=== Problem statement ===
Each line of the data holding "None" should be found and copied.

=== Materials provided ===
────────

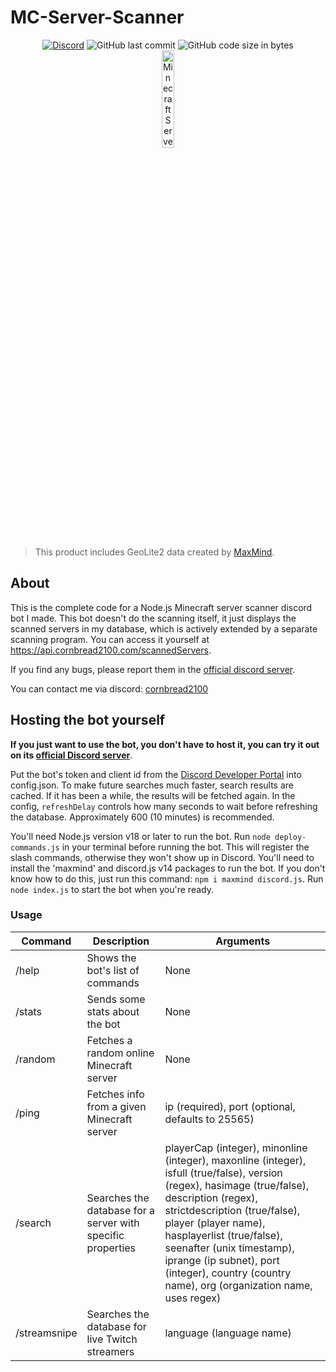 # MC-Server-Scanner

<div align="center">
    <a href="https://discord.gg/Uy9m5TP5na"><img src="https://img.shields.io/discord/1005132317297221785?logo=discord" alt="Discord"/></a>
    <img src="https://img.shields.io/github/last-commit/kgurchiek/Minecraft-Server-Scanner-Discord-Bot" alt="GitHub last commit"/>
    <img src="https://img.shields.io/github/languages/code-size/kgurchiek/Minecraft-Server-Scanner-Discord-Bot" alt="GitHub code size in bytes"/>
    <br>
    <img src="https://raw.githubusercontent.com/kgurchiek/Minecraft-Server-Scanner-Discord-Bot/main/logo.webp" alt="Minecraft Server Scanner Logo" width="20%"/>
</div>

> This product includes GeoLite2 data created by [MaxMind](https://www.maxmind.com).

## About

This is the complete code for a Node.js Minecraft server scanner discord bot I made. This bot doesn't do the scanning itself, it just displays the scanned servers in my database, which is actively extended by a separate scanning program. You can access it yourself at <https://api.cornbread2100.com/scannedServers>.

If you find any bugs, please report them in the [official discord server](https://discord.gg/TSWcF2m67m).

You can contact me via discord: [cornbread2100](https://discord.com/users/720658048611516559)

## Hosting the bot yourself

**If you just want to use the bot, you don't have to host it, you can try it out on its [official Discord server](https://discord.gg/TSWcF2m67m)**.

Put the bot's token and client id from the [Discord Developer Portal](https://discord.com/developers) into config.json. To make future searches much faster, search results are cached. If it has been a while, the results will be fetched again. In the config, `refreshDelay` controls how many seconds to wait before refreshing the database. Approximately 600 (10 minutes) is recommended.

You'll need Node.js version v18 or later to run the bot. Run `node deploy-commands.js` in your terminal before running the bot. This will register the slash commands, otherwise they won't show up in Discord. You'll need to install the 'maxmind' and discord.js v14 packages to run the bot. If you don't know how to do this, just run this command: `npm i maxmind discord.js`. Run `node index.js` to start the bot when you're ready. 

### Usage

| Command | Description | Arguments |
| --- | --- | --- |
| /help | Shows the bot's list of commands | None |
| /stats | Sends some stats about the bot | None |
| /random | Fetches a random online Minecraft server | None |
| /ping | Fetches info from a given Minecraft server | ip (required), port (optional, defaults to 25565) |
| /search | Searches the database for a server with specific properties | playerCap (integer), minonline (integer), maxonline (integer), isfull (true/false), version (regex), hasimage (true/false), description (regex), strictdescription (true/false), player (player name), hasplayerlist (true/false), seenafter (unix timestamp), iprange (ip subnet), port (integer), country (country name), org (organization name, uses regex) |
| /streamsnipe | Searches the database for live Twitch streamers | language (language name) |
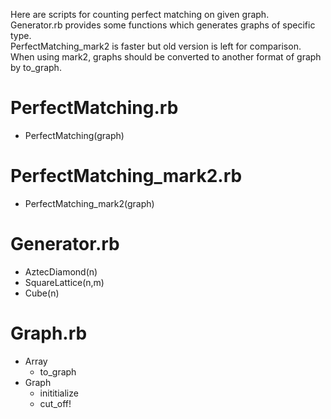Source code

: Here are scripts for counting perfect matching on given graph.  
Generator.rb provides some functions which generates graphs of specific type.  
PerfectMatching_mark2 is faster but old version is left for comparison.  
When using mark2, graphs should be converted to another format of graph by to_graph.

# PerfectMatching.rb
* PerfectMatching(graph)  

# PerfectMatching_mark2.rb
* PerfectMatching_mark2(graph)

# Generator.rb
* AztecDiamond(n)  
* SquareLattice(n,m)
* Cube(n)

# Graph.rb
* Array
	* to_graph
* Graph
	* inititialize
	* cut_off!
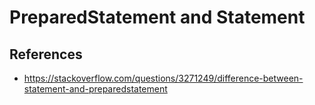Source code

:# PreparedStatement and Statement


## References
- https://stackoverflow.com/questions/3271249/difference-between-statement-and-preparedstatement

────────

=== Finished exercise ===
| /help | Shows the bot's list of commands | None |
| /stats | Sends some stats about the bot | None |
| /random | Fetches a random online Minecraft server | None |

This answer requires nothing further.